DeepSpeed [BUG] Incorrect logits/loss/outputs on GPT-NEOX-20B

Describe the bug DeepSpeed(DS) optimized GPT-NEOX-20B model produces incorrect logits and loss, which hurts overall model accuracy. Numerical differences on final logits for a test phrase (see code) is as follows:

	avg L2	rel L2	avg L1	max elem. diff
DS fp32 vs ACC fp32	23.070	0.00819222	3.458	36.657
DS fp16 vs ACC fp16	24.700	0.0087669	3.497	40.742

We expect a relative l2 being around 10^(-5) or smaller. The computed loss on this test phrase is 4.08 (DS FP32) vs 2.42 (HF/ACC FP32), and 4.34 (DS FP16) vs 2.43 (HF/ACC FP16). There is a huge difference in computed loss/logits which does affect overall model's quality. The bug manifests on longer text sequences, probably due to some accumulation of numerical errors. The bug affects the latest (mainline) deepspeed and version 0.7.5. (Other versions might be impacted as well, didn't test)
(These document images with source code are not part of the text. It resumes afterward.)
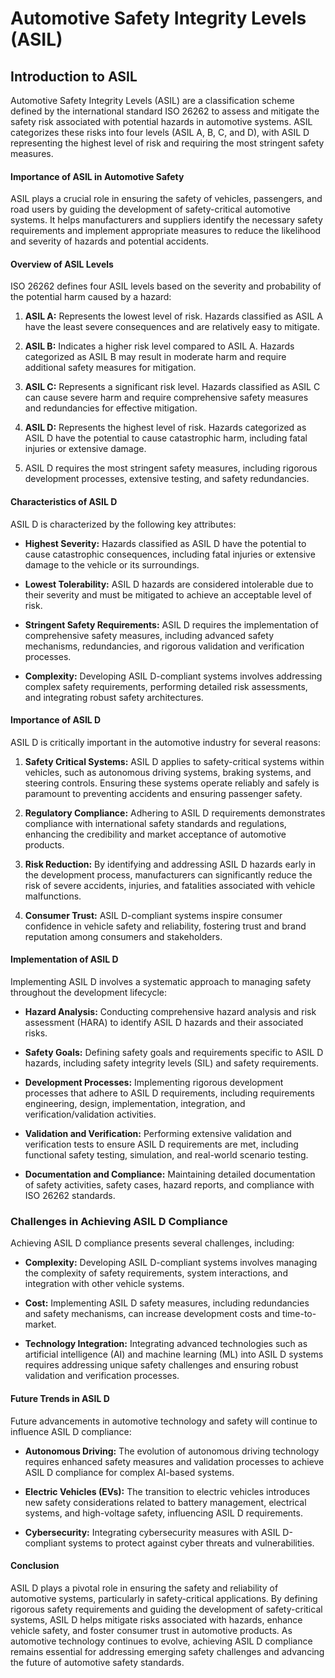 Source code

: # Automotive Safety Integrity Levels (ASIL)

## Introduction to ASIL

Automotive Safety Integrity Levels (ASIL) are a classification scheme defined by the international standard ISO 26262 to assess and mitigate the safety risk associated 
with potential hazards in automotive systems. ASIL categorizes these risks into four levels (ASIL A, B, C, and D), with ASIL D representing the highest level of risk and 
requiring the most stringent safety measures.

#### Importance of ASIL in Automotive Safety

ASIL plays a crucial role in ensuring the safety of vehicles, passengers, and road users by guiding the development of safety-critical automotive systems. 
It helps manufacturers and suppliers identify the necessary safety requirements and implement appropriate measures to reduce the likelihood and severity of hazards and potential accidents.

#### Overview of ASIL Levels

ISO 26262 defines four ASIL levels based on the severity and probability of the potential harm caused by a hazard:

1. **ASIL A:** Represents the lowest level of risk. Hazards classified as ASIL A have the least severe consequences and are relatively easy to mitigate.

2. **ASIL B:** Indicates a higher risk level compared to ASIL A. Hazards categorized as ASIL B may result in moderate harm and require additional safety measures for mitigation.

3. **ASIL C:** Represents a significant risk level. Hazards classified as ASIL C can cause severe harm and require comprehensive safety measures and redundancies for effective mitigation.

4. **ASIL D:** Represents the highest level of risk. Hazards categorized as ASIL D have the potential to cause catastrophic harm, including fatal injuries or extensive damage.
5. ASIL D requires the most stringent safety measures, including rigorous development processes, extensive testing, and safety redundancies.

#### Characteristics of ASIL D

ASIL D is characterized by the following key attributes:

- **Highest Severity:** Hazards classified as ASIL D have the potential to cause catastrophic consequences, including fatal injuries or extensive damage to the vehicle or its surroundings.

- **Lowest Tolerability:** ASIL D hazards are considered intolerable due to their severity and must be mitigated to achieve an acceptable level of risk.

- **Stringent Safety Requirements:** ASIL D requires the implementation of comprehensive safety measures, including advanced safety mechanisms, redundancies,
  and rigorous validation and verification processes.

- **Complexity:** Developing ASIL D-compliant systems involves addressing complex safety requirements, performing detailed risk assessments, and integrating robust safety architectures.

#### Importance of ASIL D

ASIL D is critically important in the automotive industry for several reasons:

1. **Safety Critical Systems:** ASIL D applies to safety-critical systems within vehicles, such as autonomous driving systems, braking systems, and steering controls.
   Ensuring these systems operate reliably and safely is paramount to preventing accidents and ensuring passenger safety.

2. **Regulatory Compliance:** Adhering to ASIL D requirements demonstrates compliance with international safety standards and regulations, enhancing the credibility and
   market acceptance of automotive products.

3. **Risk Reduction:** By identifying and addressing ASIL D hazards early in the development process, manufacturers can significantly reduce the risk of severe accidents, injuries,
   and fatalities associated with vehicle malfunctions.

4. **Consumer Trust:** ASIL D-compliant systems inspire consumer confidence in vehicle safety and reliability, fostering trust and brand reputation among consumers and stakeholders.

#### Implementation of ASIL D

Implementing ASIL D involves a systematic approach to managing safety throughout the development lifecycle:

- **Hazard Analysis:** Conducting comprehensive hazard analysis and risk assessment (HARA) to identify ASIL D hazards and their associated risks.

- **Safety Goals:** Defining safety goals and requirements specific to ASIL D hazards, including safety integrity levels (SIL) and safety requirements.

- **Development Processes:** Implementing rigorous development processes that adhere to ASIL D requirements, including requirements engineering, design, implementation,
  integration, and verification/validation activities.

- **Validation and Verification:** Performing extensive validation and verification tests to ensure ASIL D requirements are met, including functional safety testing,
  simulation, and real-world scenario testing.

- **Documentation and Compliance:** Maintaining detailed documentation of safety activities, safety cases, hazard reports, and compliance with ISO 26262 standards.

### Challenges in Achieving ASIL D Compliance

Achieving ASIL D compliance presents several challenges, including:

- **Complexity:** Developing ASIL D-compliant systems involves managing the complexity of safety requirements, system interactions, and integration with other vehicle systems.

- **Cost:** Implementing ASIL D safety measures, including redundancies and safety mechanisms, can increase development costs and time-to-market.

- **Technology Integration:** Integrating advanced technologies such as artificial intelligence (AI) and machine learning (ML) into ASIL D systems
  requires addressing unique safety challenges and ensuring robust validation and verification processes.

#### Future Trends in ASIL D

Future advancements in automotive technology and safety will continue to influence ASIL D compliance:

- **Autonomous Driving:** The evolution of autonomous driving technology requires enhanced safety measures and validation processes to achieve ASIL D compliance for complex AI-based systems.

- **Electric Vehicles (EVs):** The transition to electric vehicles introduces new safety considerations related to battery management, electrical systems,
   and high-voltage safety, influencing ASIL D requirements.

- **Cybersecurity:** Integrating cybersecurity measures with ASIL D-compliant systems to protect against cyber threats and vulnerabilities.

#### Conclusion

ASIL D plays a pivotal role in ensuring the safety and reliability of automotive systems, particularly in safety-critical applications. 
By defining rigorous safety requirements and guiding the development of safety-critical systems, ASIL D helps mitigate risks associated with hazards, enhance vehicle safety, 
and foster consumer trust in automotive products. 
As automotive technology continues to evolve, achieving ASIL D compliance remains essential for addressing emerging safety challenges and 
advancing the future of automotive safety standards.

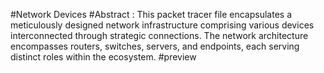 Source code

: #Network Devices
#Abstract :
This packet tracer file encapsulates a meticulously designed network infrastructure comprising various devices interconnected through strategic connections. The network architecture encompasses routers, switches, servers, and endpoints, each serving distinct roles within the ecosystem.
#preview
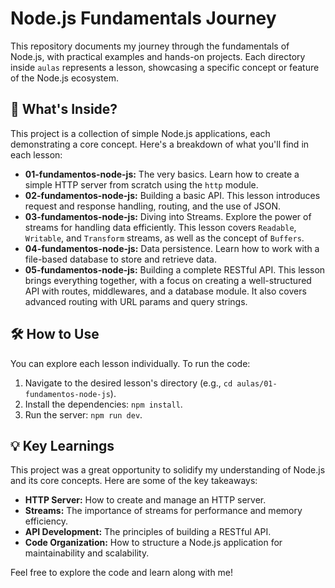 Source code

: # Node.js Fundamentals Journey

This repository documents my journey through the fundamentals of Node.js, with practical examples and hands-on projects. Each directory inside `aulas` represents a lesson, showcasing a specific concept or feature of the Node.js ecosystem.

## 🚀 What's Inside?

This project is a collection of simple Node.js applications, each demonstrating a core concept. Here's a breakdown of what you'll find in each lesson:

*   **01-fundamentos-node-js:** The very basics. Learn how to create a simple HTTP server from scratch using the `http` module.
*   **02-fundamentos-node-js:** Building a basic API. This lesson introduces request and response handling, routing, and the use of JSON.
*   **03-fundamentos-node-js:** Diving into Streams. Explore the power of streams for handling data efficiently. This lesson covers `Readable`, `Writable`, and `Transform` streams, as well as the concept of `Buffers`.
*   **04-fundamentos-node-js:** Data persistence. Learn how to work with a file-based database to store and retrieve data.
*   **05-fundamentos-node-js:** Building a complete RESTful API. This lesson brings everything together, with a focus on creating a well-structured API with routes, middlewares, and a database module. It also covers advanced routing with URL params and query strings.

## 🛠️ How to Use

You can explore each lesson individually. To run the code:

1.  Navigate to the desired lesson's directory (e.g., `cd aulas/01-fundamentos-node-js`).
2.  Install the dependencies: `npm install`.
3.  Run the server: `npm run dev`.

## 💡 Key Learnings

This project was a great opportunity to solidify my understanding of Node.js and its core concepts. Here are some of the key takeaways:

*   **HTTP Server:** How to create and manage an HTTP server.
*   **Streams:** The importance of streams for performance and memory efficiency.
*   **API Development:** The principles of building a RESTful API.
*   **Code Organization:** How to structure a Node.js application for maintainability and scalability.

Feel free to explore the code and learn along with me! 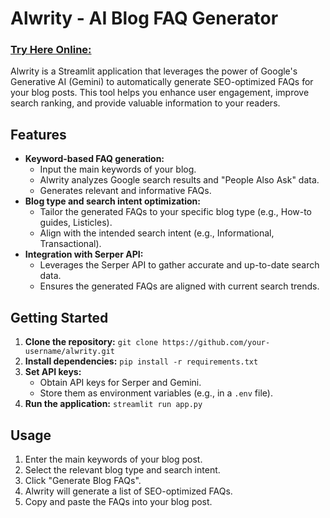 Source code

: # Alwrity - AI Blog FAQ Generator

### [Try Here Online:](https://www.alwrity.com/ai-blog-faqs-generator) 

Alwrity is a Streamlit application that leverages the power of Google's Generative AI (Gemini) to automatically generate SEO-optimized FAQs for your blog posts. This tool helps you enhance user engagement, improve search ranking, and provide valuable information to your readers.

## Features

- **Keyword-based FAQ generation:**
  - Input the main keywords of your blog.
  - Alwrity analyzes Google search results and "People Also Ask" data.
  - Generates relevant and informative FAQs.
- **Blog type and search intent optimization:**
  - Tailor the generated FAQs to your specific blog type (e.g., How-to guides, Listicles).
  - Align with the intended search intent (e.g., Informational, Transactional).
- **Integration with Serper API:**
  - Leverages the Serper API to gather accurate and up-to-date search data.
  - Ensures the generated FAQs are aligned with current search trends.

## Getting Started

1. **Clone the repository:** `git clone https://github.com/your-username/alwrity.git`
2. **Install dependencies:** `pip install -r requirements.txt`
3. **Set API keys:**
   - Obtain API keys for Serper and Gemini.
   - Store them as environment variables (e.g., in a `.env` file).
4. **Run the application:** `streamlit run app.py`

## Usage

1. Enter the main keywords of your blog post.
2. Select the relevant blog type and search intent.
3. Click "Generate Blog FAQs".
4. Alwrity will generate a list of SEO-optimized FAQs.
5. Copy and paste the FAQs into your blog post.


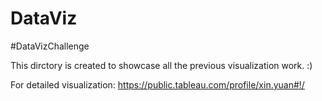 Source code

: # DataViz
#DataVizChallenge

This dirctory is created to showcase all the previous visualization work. :)

For detailed visualization: https://public.tableau.com/profile/xin.yuan#!/
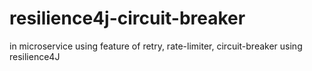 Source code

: # resilience4j-circuit-breaker
in microservice using feature of retry, rate-limiter, circuit-breaker using resilience4J
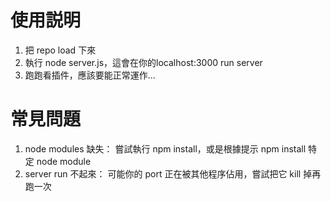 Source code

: # 使用説明
1. 把 repo load 下來
2. 執行 node server.js，這會在你的localhost:3000 run server
3. 跑跑看插件，應該要能正常運作...

# 常見問題
1. node modules 缺失： 嘗試執行 npm install，或是根據提示 npm install 特定 node module
2. server run 不起來： 可能你的 port 正在被其他程序佔用，嘗試把它 kill 掉再跑一次
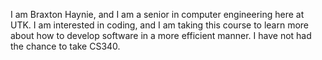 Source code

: I am Braxton Haynie, and I am a senior in computer engineering here at UTK. I am interested in coding, and I am taking this course to learn more about how to develop software in a more efficient manner. I have not had the chance to take CS340.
Note: we are comparing against HuggingFace's Accelerate output since the model does not fit a single gpu in my machine.

Here the following formulas are used:

avg l2 diff is computed as $\sum_i \frac{1}{N}(x_i-y_i)^2$
rel l2 diff as $\frac{\sum_i (x_i-y_i)^2}{\sum_i y_i^2}$
avg l1 diff is computed as $\sum_i \frac{1}{N}|x_i-y_i|$

where $x$ is output of model1 (DS or HF) and $y$ is output of model2 (ground truth).

To Reproduce To reproduce the behavior run the following script with different options. The script simply runs deepspeed version and compares the output against the pure huggingface/accelerate version.

Script:

from transformers import AutoModelForCausalLM, AutoTokenizer
import deepspeed 
import torch
import os
import transformers

TEST_INPUT = """DeepSpeed is an open source deep learning optimization library for PyTorch.[1] The library is designed to reduce computing power and memory use and to train large distributed models with better parallelism on existing computer hardware.[2][3] DeepSpeed is optimized for low latency, high throughput training. It includes the Zero Redundancy Optimizer (ZeRO) for training models with 1 trillion or more parameters.[4] Features include mixed precision training, single-GPU, multi-GPU, and multi-node training as well as custom model parallelism. The DeepSpeed source code is licensed under MIT License and available on GitHub.[5]

The team claimed to achieve up to a 6.2x throughput improvement, 2.8x faster convergence, and 4.6x less communication.[6] """

def simple_output_DS(dtype):
    model_id = 'EleutherAI/gpt-neox-20b'
    model = AutoModelForCausalLM.from_pretrained(model_id).to(device='cpu', dtype=dtype)
    tokenizer = AutoTokenizer.from_pretrained(model_id)
    world_size = int(os.getenv('WORLD_SIZE', '1'))
    local_rank = int(os.getenv('LOCAL_RANK', '0'))

    model = deepspeed.init_inference(model, 
        mp_size=world_size, 
        dtype=dtype, 
        replace_method='auto', 
        replace_with_kernel_inject=True)

    encodings = tokenizer(TEST_INPUT, return_tensors="pt")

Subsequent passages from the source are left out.